(Task description):
Transcribe the data that follows without changing a word, and omit the pictures.

(Collected data)

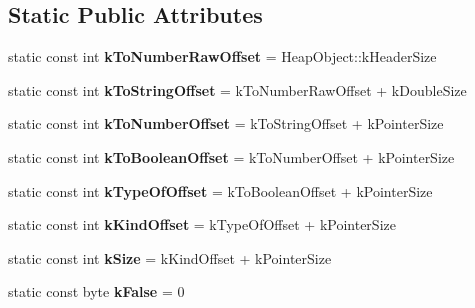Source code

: \subsection*{Static Public Attributes}
\begin{DoxyCompactItemize}
\item 
static const int {\bfseries k\+To\+Number\+Raw\+Offset} = Heap\+Object\+::k\+Header\+Size\hypertarget{classv8_1_1internal_1_1_oddball_a359c026098ad7b1d1c64b5d80e139ffd}{}\label{classv8_1_1internal_1_1_oddball_a359c026098ad7b1d1c64b5d80e139ffd}

\item 
static const int {\bfseries k\+To\+String\+Offset} = k\+To\+Number\+Raw\+Offset + k\+Double\+Size\hypertarget{classv8_1_1internal_1_1_oddball_aa6a9637c9e8da1a28f83c788c1027013}{}\label{classv8_1_1internal_1_1_oddball_aa6a9637c9e8da1a28f83c788c1027013}

\item 
static const int {\bfseries k\+To\+Number\+Offset} = k\+To\+String\+Offset + k\+Pointer\+Size\hypertarget{classv8_1_1internal_1_1_oddball_a15f1533c8dc4c622d3a14c291103d5e3}{}\label{classv8_1_1internal_1_1_oddball_a15f1533c8dc4c622d3a14c291103d5e3}

\item 
static const int {\bfseries k\+To\+Boolean\+Offset} = k\+To\+Number\+Offset + k\+Pointer\+Size\hypertarget{classv8_1_1internal_1_1_oddball_afd31936290ee07b07a8ba5f581646836}{}\label{classv8_1_1internal_1_1_oddball_afd31936290ee07b07a8ba5f581646836}

\item 
static const int {\bfseries k\+Type\+Of\+Offset} = k\+To\+Boolean\+Offset + k\+Pointer\+Size\hypertarget{classv8_1_1internal_1_1_oddball_a0df5c29f24ad428f01022a78853b89ce}{}\label{classv8_1_1internal_1_1_oddball_a0df5c29f24ad428f01022a78853b89ce}

\item 
static const int {\bfseries k\+Kind\+Offset} = k\+Type\+Of\+Offset + k\+Pointer\+Size\hypertarget{classv8_1_1internal_1_1_oddball_a3aa86ed02d356c506c27a284e683b865}{}\label{classv8_1_1internal_1_1_oddball_a3aa86ed02d356c506c27a284e683b865}

\item 
static const int {\bfseries k\+Size} = k\+Kind\+Offset + k\+Pointer\+Size\hypertarget{classv8_1_1internal_1_1_oddball_a94ef696c3fd95d44b6ace00ae799d890}{}\label{classv8_1_1internal_1_1_oddball_a94ef696c3fd95d44b6ace00ae799d890}

\item 
static const byte {\bfseries k\+False} = 0\hypertarget{classv8_1_1internal_1_1_oddball_a3556ea40330ca7f13d1546b9a5ab278c}{}\label{classv8_1_1internal_1_1_oddball_a3556ea40330ca7f13d1546b9a5ab278c}


\end{DoxyCompactItemize}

(Written answer):
Source code

: \subsection*{Static Public Attributes}
\begin{DoxyCompactItemize}
\item 
static const int {\bfseries k\+To\+Number\+Raw\+Offset} = Heap\+Object\+::k\+Header\+Size\hypertarget{classv8_1_1internal_1_1_oddball_a359c026098ad7b1d1c64b5d80e139ffd}{}\label{classv8_1_1internal_1_1_oddball_a359c026098ad7b1d1c64b5d80e139ffd}

\item 
static const int {\bfseries k\+To\+String\+Offset} = k\+To\+Number\+Raw\+Offset + k\+Double\+Size\hypertarget{classv8_1_1internal_1_1_oddball_aa6a9637c9e8da1a28f83c788c1027013}{}\label{classv8_1_1internal_1_1_oddball_aa6a9637c9e8da1a28f83c788c1027013}

\item 
static const int {\bfseries k\+To\+Number\+Offset} = k\+To\+String\+Offset + k\+Pointer\+Size\hypertarget{classv8_1_1internal_1_1_oddball_a15f1533c8dc4c622d3a14c291103d5e3}{}\label{classv8_1_1internal_1_1_oddball_a15f1533c8dc4c622d3a14c291103d5e3}

\item 
static const int {\bfseries k\+To\+Boolean\+Offset} = k\+To\+Number\+Offset + k\+Pointer\+Size\hypertarget{classv8_1_1internal_1_1_oddball_afd31936290ee07b07a8ba5f581646836}{}\label{classv8_1_1internal_1_1_oddball_afd31936290ee07b07a8ba5f581646836}

\item 
static const int {\bfseries k\+Type\+Of\+Offset} = k\+To\+Boolean\+Offset + k\+Pointer\+Size\hypertarget{classv8_1_1internal_1_1_oddball_a0df5c29f24ad428f01022a78853b89ce}{}\label{classv8_1_1internal_1_1_oddball_a0df5c29f24ad428f01022a78853b89ce}

\item 
static const int {\bfseries k\+Kind\+Offset} = k\+Type\+Of\+Offset + k\+Pointer\+Size\hypertarget{classv8_1_1internal_1_1_oddball_a3aa86ed02d356c506c27a284e683b865}{}\label{classv8_1_1internal_1_1_oddball_a3aa86ed02d356c506c27a284e683b865}

\item 
static const int {\bfseries k\+Size} = k\+Kind\+Offset + k\+Pointer\+Size\hypertarget{classv8_1_1internal_1_1_oddball_a94ef696c3fd95d44b6ace00ae799d890}{}\label{classv8_1_1internal_1_1_oddball_a94ef696c3fd95d44b6ace00ae799d890}

\item 
static const byte {\bfseries k\+False} = 0\hypertarget{classv8_1_1internal_1_1_oddball_a3556ea40330ca7f13d1546b9a5ab278c}{}\label{classv8_1_1internal_1_1_oddball_a3556ea40330ca7f13d1546b9a5ab278c}


\end{DoxyCompactItemize}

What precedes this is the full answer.